Cette fragilisation budgétaire s’inscrit dans un choix politique plus large. La France entre dans une logique d’économie de guerre, marquée par une hausse massive des dépenses militaires et un déséquilibre croissant dans l’attribution des ressources publiques. Parallèlement, le manque de transparence dans les sommes offertes aux entreprises privées révèle l’absence totale de pilotage stratégique.
La recherche trop isolée de l’industrie
McPhy illustre aussi le manque de passerelles entre recherche fondamentale et déploiement industriel. La France dispose pourtant de centres publics de pointe comme le CEA-Liten, à Grenoble, qui travaille sur les électrolyseurs haute température, les nouveaux matériaux ou le stockage solide. Mais leurs résultats restent souvent cantonnés à la recherche en amont.
Les entreprises comme McPhy n’ont semble-t-il pas pu bénéficier de synergies suffisamment organisées entre laboratoires, industriels et acteurs publics. Résultat, des innovations sans débouchés concrets, faute d’un écosystème coordonné, des subventions publiques qui s’évaporent par millions.
La planification démocratique, clé de voûte industrielle
La France a besoin d’une stratégie hydrogène construite sur le long terme et dans la transparence. La planification démocratique, ce n’est pas une notion abstraite. C’est le travail en synergie entre la recherche, les industriels, les salariés de la filière et les élus dans les territoires. Cela implique des objectifs clairs à 10 ou 15 ans, un calendrier coordonné, des financements stables, et une juste répartition des infrastructures sur le territoire.
La révision 2025 de la Stratégie nationale hydrogène (SNH2) reste trop dépendante des arbitrages budgétaires et insuffisamment ancrée localement. Si les collectivités, les syndicats et les élus territoriaux ne sont pas pleinement associés, les décisions resteront déconnectées du terrain.
De son côté, l’Union européenne a posé un cadre pour l’hydrogène bas-carbone, même s’il fait l’objet d’observations critiques du groupement des professionnels de la filière. Des marchés pilotes pour l’acier ou les engrais sont prévus. En France, l’IRICC (outil de financement de projets industriels décarbonés) pourrait soutenir les e-fuels, les usages pour le transport lourd et les infrastructures associées.
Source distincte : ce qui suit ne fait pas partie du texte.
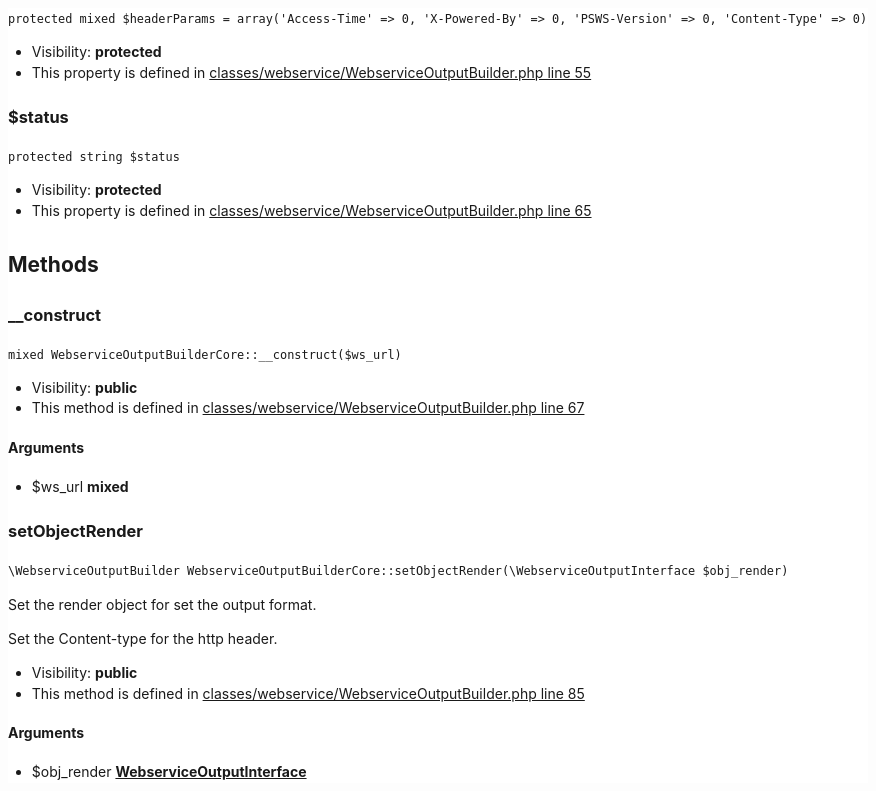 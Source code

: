    protected mixed $headerParams = array('Access-Time' => 0, 'X-Powered-By' => 0, 'PSWS-Version' => 0, 'Content-Type' => 0)





* Visibility: **protected**
* This property is defined in [classes/webservice/WebserviceOutputBuilder.php line 55](https://github.com/PrestaShop/PrestaShop/blob/1.6.1.1/classes/webservice/WebserviceOutputBuilder.php#L55)


### <a name="property-$status"></a>$status

    protected string $status





* Visibility: **protected**
* This property is defined in [classes/webservice/WebserviceOutputBuilder.php line 65](https://github.com/PrestaShop/PrestaShop/blob/1.6.1.1/classes/webservice/WebserviceOutputBuilder.php#L65)


Methods
-------


### <a name="method-__construct"></a>__construct

    mixed WebserviceOutputBuilderCore::__construct($ws_url)





* Visibility: **public**
* This method is defined in [classes/webservice/WebserviceOutputBuilder.php line 67](https://github.com/PrestaShop/PrestaShop/blob/1.6.1.1/classes/webservice/WebserviceOutputBuilder.php#L67)


#### Arguments
* $ws_url **mixed**



### <a name="method-setObjectRender"></a>setObjectRender

    \WebserviceOutputBuilder WebserviceOutputBuilderCore::setObjectRender(\WebserviceOutputInterface $obj_render)

Set the render object for set the output format.

Set the Content-type for the http header.

* Visibility: **public**
* This method is defined in [classes/webservice/WebserviceOutputBuilder.php line 85](https://github.com/PrestaShop/PrestaShop/blob/1.6.1.1/classes/webservice/WebserviceOutputBuilder.php#L85)


#### Arguments
* $obj_render **[WebserviceOutputInterface](WebserviceOutputInterface)**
Mais sans budget sécurisé dans la loi de finances 2026, ces instruments risquent de rester sans effet.
L’hydrogène pourrait devenir un pilier de la souveraineté énergétique, créer des milliers d’emplois industriels, et contribuer à la lutte contre le réchauffement. Mais sans volonté politique ferme, qui travaillerait à une planification démocratique, la filière française risque de passer à côté. Il est encore temps d’agir. L’intervention constructive des salariés sur les enjeux stratégiques est le moyen d’y parvenir.